- Problem statement
The span to copy runs from the line containing "- [Installing](install/README.md)" to the last line below. Copy it exactly, with nothing else.

- Given records
+===+

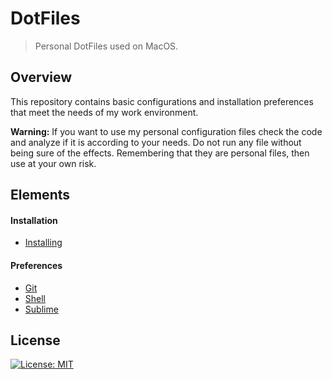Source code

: # DotFiles
> Personal DotFiles used on MacOS.

## Overview
This repository contains basic configurations and installation preferences that meet the needs of my work environment.

**Warning:** If you want to use my personal configuration files check the code and analyze if it is according to your needs. Do not run any file without being sure of the effects. Remembering that they are personal files, then use at your own risk.

## Elements
#### Installation
- [Installing](install/README.md)

#### Preferences
- [Git](git/README.md)
- [Shell](shell/README.md)
- [Sublime](sublime/README.md)

## License
[![License: MIT](https://img.shields.io/badge/License-MIT-blue.svg)](./LICENSE)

+===+

- Output for this exercise
- [Installing](install/README.md)

#### Preferences
- [Git](git/README.md)
- [Shell](shell/README.md)
- [Sublime](sublime/README.md)

## License
[![License: MIT](https://img.shields.io/badge/License-MIT-blue.svg)](./LICENSE)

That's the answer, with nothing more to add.